The Corner

Offense Taken

I’m with Ramesh. It’s no secret I’m a fan of Andrew’s. But I took some offense to Sullivan’s suggestion that NR (and the Weekly Standard) were adhering to some sort of party discipline on the matter of Bennett. Tapped says I’m spinning, but I have little to no respect for their opinion. I do respect Andrew’s opinion, however, and since he made that comment about NR several hours after my piece went up, I have to assume he included me in the broadside.

To be honest, I don’t understand Andrew’s position. He says he sticks to his original remarks — that Bennet should be “left alone” — but then goes on to air all of the criticisms against him. That’s fine. Except for the fact that Sullivan is a privacy rights absolutist. We just spent a week reading his denunciations of Rick Santorum and sodomy laws because of their intrusion into the private sphere. His position on Gary Condit was driven by his steadfast faith in a right to privacy, as well. Indeed, his own privacy has been grossly and unfairly violated by a crusading journalist (to use an overly generous term) bent on nothing more than shaming Sullivan. Well, why the equivocation and point-scoring against the “God squad” and “theocons” on the Bennett story? Gary Condit’s privacy was violated in pursuit of solving a bizarre murder mystery. Condit lied when the stakes were much, much higher. And, if I recall correctly, Andrew was nevertheless dismayed by the media’s pursuit of his private life. Surely, by Sullivan’s own admission, what Bennet did was less serious, less hypocritical and more irrelevant than, say, Bill Clinton’s behavior or Gary Condit’s. And Alter and Green’s invasion of Bennett’s privacy for purely political ends is less defenisible than the “invasions” of Bill Clinton’s privacy — which Alter and the Washington Monthly steadfastly denounced. If you’re going to be a privacy absolutist — I’m not one — then you have to be an absolutist for everybody and anybody’s privacy — so long as they haven’t broken the law or been grossly hypocritical (two criteria Sullivan concedes the Bennett story does not meet). Otherwise, the right to privacy is fairly meaningless. Sure, Green and Alter are not agents of the government, but that hasn’t stopped Andrew from defending the “spirit” of the right to privacy in the face of media intrusions in the past.

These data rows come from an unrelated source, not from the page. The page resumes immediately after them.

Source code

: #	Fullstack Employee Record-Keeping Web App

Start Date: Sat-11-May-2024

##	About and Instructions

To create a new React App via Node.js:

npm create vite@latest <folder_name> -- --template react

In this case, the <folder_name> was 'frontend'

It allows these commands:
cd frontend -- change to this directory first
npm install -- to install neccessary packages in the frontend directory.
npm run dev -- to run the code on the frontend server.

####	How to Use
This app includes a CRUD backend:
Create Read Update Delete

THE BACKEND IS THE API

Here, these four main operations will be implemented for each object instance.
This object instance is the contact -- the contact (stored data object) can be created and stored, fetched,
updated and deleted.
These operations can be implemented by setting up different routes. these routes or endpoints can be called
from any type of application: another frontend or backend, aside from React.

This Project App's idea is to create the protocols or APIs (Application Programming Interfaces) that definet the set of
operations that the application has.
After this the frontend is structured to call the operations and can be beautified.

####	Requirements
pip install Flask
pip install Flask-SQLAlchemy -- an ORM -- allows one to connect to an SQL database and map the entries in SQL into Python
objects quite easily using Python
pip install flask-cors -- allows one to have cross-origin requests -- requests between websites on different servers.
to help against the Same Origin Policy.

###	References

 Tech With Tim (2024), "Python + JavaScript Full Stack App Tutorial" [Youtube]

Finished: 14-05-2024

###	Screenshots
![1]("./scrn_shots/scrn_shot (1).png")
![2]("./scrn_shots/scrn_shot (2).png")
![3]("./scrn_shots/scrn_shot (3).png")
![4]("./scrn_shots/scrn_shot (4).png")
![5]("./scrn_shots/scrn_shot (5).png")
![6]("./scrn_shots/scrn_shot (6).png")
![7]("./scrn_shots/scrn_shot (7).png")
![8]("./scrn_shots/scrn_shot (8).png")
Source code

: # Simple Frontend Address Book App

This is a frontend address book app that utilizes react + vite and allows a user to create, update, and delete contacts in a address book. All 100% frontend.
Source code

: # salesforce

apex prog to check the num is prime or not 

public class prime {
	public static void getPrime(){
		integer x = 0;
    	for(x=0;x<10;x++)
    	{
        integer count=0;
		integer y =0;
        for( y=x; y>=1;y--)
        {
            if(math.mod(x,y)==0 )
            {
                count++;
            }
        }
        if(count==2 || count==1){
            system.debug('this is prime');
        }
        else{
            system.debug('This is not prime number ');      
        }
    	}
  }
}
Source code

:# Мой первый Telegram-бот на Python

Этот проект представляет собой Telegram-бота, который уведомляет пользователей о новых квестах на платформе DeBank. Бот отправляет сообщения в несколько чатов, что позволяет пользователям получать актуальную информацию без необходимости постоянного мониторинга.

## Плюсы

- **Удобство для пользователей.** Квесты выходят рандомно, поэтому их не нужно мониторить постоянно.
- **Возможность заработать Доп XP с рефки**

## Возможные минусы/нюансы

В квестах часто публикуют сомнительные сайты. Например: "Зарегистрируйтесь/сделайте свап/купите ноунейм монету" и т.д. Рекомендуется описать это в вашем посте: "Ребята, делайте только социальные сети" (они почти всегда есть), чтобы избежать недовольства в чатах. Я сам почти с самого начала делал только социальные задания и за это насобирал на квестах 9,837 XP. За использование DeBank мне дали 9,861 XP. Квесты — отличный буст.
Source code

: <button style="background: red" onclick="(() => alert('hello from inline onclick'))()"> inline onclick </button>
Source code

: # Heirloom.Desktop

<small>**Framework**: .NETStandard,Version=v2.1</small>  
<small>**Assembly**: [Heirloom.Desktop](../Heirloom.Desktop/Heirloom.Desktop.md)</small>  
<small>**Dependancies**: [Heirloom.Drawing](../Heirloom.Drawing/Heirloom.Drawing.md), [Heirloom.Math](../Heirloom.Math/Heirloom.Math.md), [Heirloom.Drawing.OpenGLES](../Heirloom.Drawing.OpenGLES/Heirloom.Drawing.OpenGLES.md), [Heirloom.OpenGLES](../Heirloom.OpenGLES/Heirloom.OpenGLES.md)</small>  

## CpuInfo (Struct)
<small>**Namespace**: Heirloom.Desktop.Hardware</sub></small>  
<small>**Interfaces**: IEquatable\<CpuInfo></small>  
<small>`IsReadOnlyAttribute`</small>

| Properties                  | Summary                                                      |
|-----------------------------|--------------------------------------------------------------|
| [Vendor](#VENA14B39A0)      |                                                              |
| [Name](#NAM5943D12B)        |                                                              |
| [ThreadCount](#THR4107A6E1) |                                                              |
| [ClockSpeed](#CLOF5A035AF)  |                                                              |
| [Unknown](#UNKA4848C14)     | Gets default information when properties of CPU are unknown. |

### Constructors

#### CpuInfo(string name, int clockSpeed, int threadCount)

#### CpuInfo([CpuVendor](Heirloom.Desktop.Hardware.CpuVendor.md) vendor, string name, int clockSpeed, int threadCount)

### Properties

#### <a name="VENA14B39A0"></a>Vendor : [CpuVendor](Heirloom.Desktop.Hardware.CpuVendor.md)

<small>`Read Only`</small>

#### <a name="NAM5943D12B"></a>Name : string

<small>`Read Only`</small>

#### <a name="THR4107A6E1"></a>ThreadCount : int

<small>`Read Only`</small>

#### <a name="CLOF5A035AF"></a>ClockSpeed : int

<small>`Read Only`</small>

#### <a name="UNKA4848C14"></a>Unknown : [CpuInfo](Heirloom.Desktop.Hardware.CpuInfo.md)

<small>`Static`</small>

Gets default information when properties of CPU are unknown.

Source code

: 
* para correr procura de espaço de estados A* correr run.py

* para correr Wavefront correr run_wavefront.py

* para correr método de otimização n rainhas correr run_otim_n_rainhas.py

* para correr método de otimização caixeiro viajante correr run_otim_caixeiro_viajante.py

Anyway, in my own defense, my position on Bennett is as best I can tell perfectly consistent with literally a dozen or more columns I’ve written about “hidden law,” adultery, hypocrisy, gambling and the rest. The idea that I’m practicing some sort of party loyalty — “discipline” in Andrew’s words — is ludicrous and offensive if that’s what Andrew meant. My hope is that he misspoke.